Düsseldorf Feten-Hits für tagsüber

Düsseldorf · Die Britin Tracey Thorn hat ein sehr erwachsenes Pop-Album veröffentlicht.

Das ist das Tolle am Pop, dass man sich bestimmten Menschen auf besondere Art verbunden fühlt, obwohl man sie nie getroffen oder gesprochen hat. Tracey Thorn ist so eine Person, die viele ins Herz geschlossen haben, und der Grund dafür ist die Musik, die sie seit bald 40 Jahren veröffentlicht.

Thorn gehörte Anfang der 1980er Jahre zu den Marine Girls, einer ebenso an Punk und Jazz interessierten Indie-Band, die ein wunderbares und von Kurt Cobain vielbeschwärmtes Debütalbum produzierte. Sie war eine Hälfte von Everything But The Girl, die andere Hälfte war ihr Mann Ben Watt, den sie an ihrem ersten Tag an der Uni in Hull traf, wo sie eine Abschlussarbeit über Samuel Beckett schrieb. Das Duo begann mit jazzigen Balladen, experimentierte mit Elektronik, und 1994 hatte es einen Nummer-eins-Hit. "Missing" heißt der - den Refrain bekommt man nicht mehr aus dem Ohr: "And I miss you / Like the deserts miss the rain."

Tracey Thorn hat für Style Council gesungen und für Massive Attack; im Studio zumeist, denn wegen ihres Lampenfiebers trat sie selten live auf, seit 2007 gar nicht mehr. Sie und Ben Watt sind Eltern von Zwillingen geworden, eher unverhofft, wie sie augenzwinkernd verriet, und inzwischen haben sie auch noch einen Sohn. Thorn hat eines der besten Erinnerungsbücher des britischen Pop geschrieben "Bedsit Disco Queen" nämlich, das muss man unbedingt lesen, weil es so lustig ist. Nun ist sie 55 Jahre alt und legt ihr neues Soloalbum vor: Es heißt "Record" und ist wunderbar.

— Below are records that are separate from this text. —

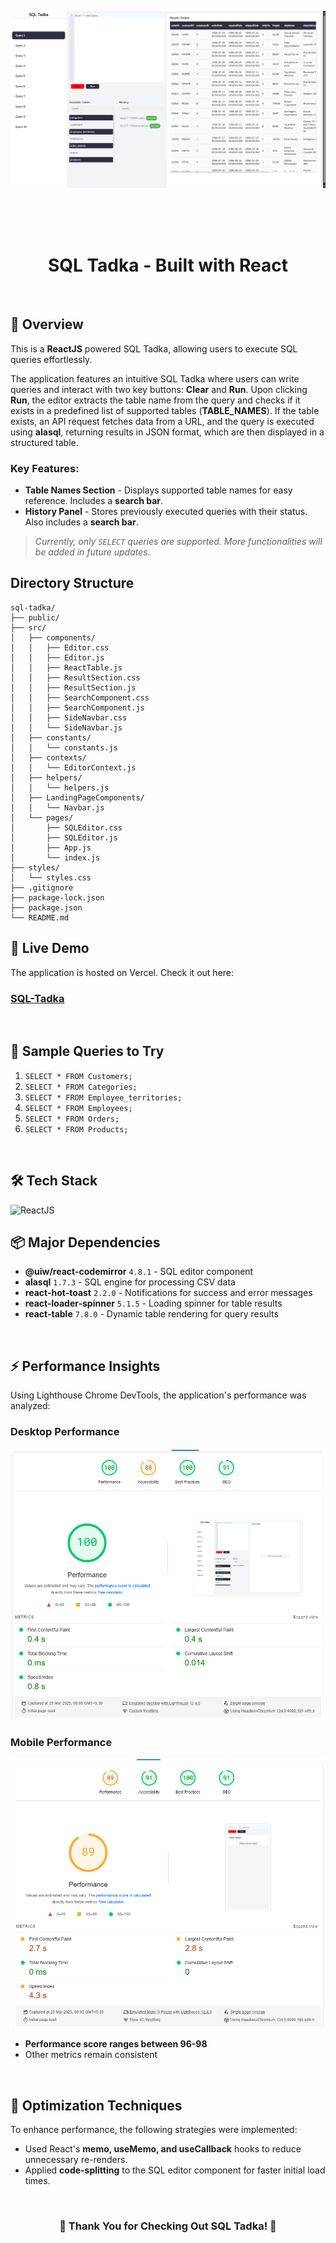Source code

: ![image](./public/demo-image.png)

<br>
<br>
<br>

<h1 align="center">SQL Tadka - Built with React</h1>

<br>

## 🧐 Overview

This is a **ReactJS** powered SQL Tadka, allowing users to execute SQL queries effortlessly.

The application features an intuitive SQL Tadka where users can write queries and interact with two key buttons: **Clear** and **Run**. Upon clicking **Run**, the editor extracts the table name from the query and checks if it exists in a predefined list of supported tables (**TABLE_NAMES**). If the table exists, an API request fetches data from a URL, and the query is executed using **alasql**, returning results in JSON format, which are then displayed in a structured table.

### Key Features:

- **Table Names Section** - Displays supported table names for easy reference. Includes a **search bar**.
- **History Panel** - Stores previously executed queries with their status. Also includes a **search bar**.

> _Currently, only `SELECT` queries are supported. More functionalities will be added in future updates._

## Directory Structure
```
sql-tadka/
├── public/
├── src/
│   ├── components/
│   │   ├── Editor.css
│   │   ├── Editor.js
│   │   ├── ReactTable.js
│   │   ├── ResultSection.css
│   │   ├── ResultSection.js
│   │   ├── SearchComponent.css
│   │   ├── SearchComponent.js
│   │   ├── SideNavbar.css
│   │   └── SideNavbar.js
│   ├── constants/
│   │   └── constants.js
│   ├── contexts/
│   │   └── EditorContext.js
│   ├── helpers/
│   │   └── helpers.js
│   ├── LandingPageComponents/
│   │   └── Navbar.js
│   └── pages/
│       ├── SQLEditor.css
│       ├── SQLEditor.js
│       ├── App.js
│       └── index.js
├── styles/
│   └── styles.css
├── .gitignore
├── package-lock.json
├── package.json
└── README.md
```

## 🚀 Live Demo

The application is hosted on Vercel. Check it out here:

<h3><a href="https://sql-tadka.vercel.app/">SQL-Tadka</a></h3>

<br>

## 📝 Sample Queries to Try

1. `SELECT * FROM Customers;`
2. `SELECT * FROM Categories;`
3. `SELECT * FROM Employee_territories;`
4. `SELECT * FROM Employees;`
5. `SELECT * FROM Orders;`
6. `SELECT * FROM Products;`

<br>

## 🛠 Tech Stack

![ReactJS](https://img.shields.io/badge/ReactJS-61DAFB?&style=for-the-badge&logo=react&logoColor=white&style=plastic)



## 📦 Major Dependencies

- **@uiw/react-codemirror** `4.8.1` - SQL editor component
- **alasql** `1.7.3` - SQL engine for processing CSV data
- **react-hot-toast** `2.2.0` - Notifications for success and error messages
- **react-loader-spinner** `5.1.5` - Loading spinner for table results
- **react-table** `7.8.0` - Dynamic table rendering for query results

<br>

## ⚡ Performance Insights

Using Lighthouse Chrome DevTools, the application's performance was analyzed:

### Desktop Performance
![image](./public/desktop-perf.png)

### Mobile Performance
![image](./public/mobile-perf.png)

- **Performance score ranges between 96-98**
- Other metrics remain consistent

<br>

## 🔧 Optimization Techniques

To enhance performance, the following strategies were implemented:

- Used React's **memo, useMemo, and useCallback** hooks to reduce unnecessary re-renders.
- Applied **code-splitting** to the SQL editor component for faster initial load times.

<br>

<h3 align="center">🎉 Thank You for Checking Out SQL Tadka! 🎉</h3>


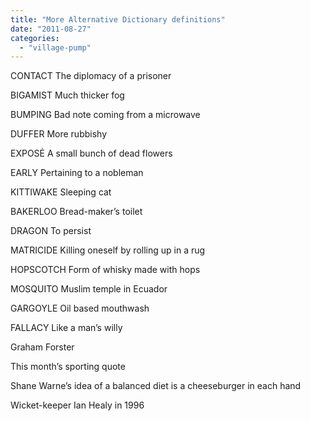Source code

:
 ```yaml
---
title: "More Alternative Dictionary definitions"
date: "2011-08-27"
categories: 
  - "village-pump"
---
```


CONTACT The diplomacy of a prisoner

BIGAMIST Much thicker fog

BUMPING Bad note coming from a microwave

DUFFER More rubbishy

EXPOSĖ A small bunch of dead flowers

EARLY Pertaining to a nobleman

KITTIWAKE Sleeping cat

BAKERLOO Bread-maker’s toilet

DRAGON To persist

MATRICIDE Killing oneself by rolling up in a rug

HOPSCOTCH Form of whisky made with hops

MOSQUITO Muslim temple in Ecuador

GARGOYLE Oil based mouthwash

FALLACY Like a man’s willy

Graham Forster

This month’s sporting quote

Shane Warne’s idea of a balanced diet is a cheeseburger in each hand

Wicket-keeper Ian Healy in 1996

Der Produzent Ewan Pearson arrangierte die Stücke, es sind in der Mehrzahl elektronische Midtempo-Disconummern, auf die Thorn ihre manchmal wehmütigen, meistens ziemlich heiteren und immer berührenden Texte singt. Ihre Stimme ist etwas tiefer geworden, das steht ihr sehr gut. Die Band Warpaint unterstützt sie, außerdem die Soul-Sängerin Corinne Bailey Rae. Die Stücke handelten von den "Meilensteinen im Leben einer Frau", sagt Thorn, genauer: "nine feminist bangers". Tatsächlich ist das abgeklärter und gelassener Pop für Erwachsene. Thorn berichtet in den Songs, wie sich ihre Heimat London verändert hat, wie schwierig es ist, Kinder ziehen zu lassen, und wie es sich anfühlt, wenn die Töchter mit Sexismus konfrontiert werden.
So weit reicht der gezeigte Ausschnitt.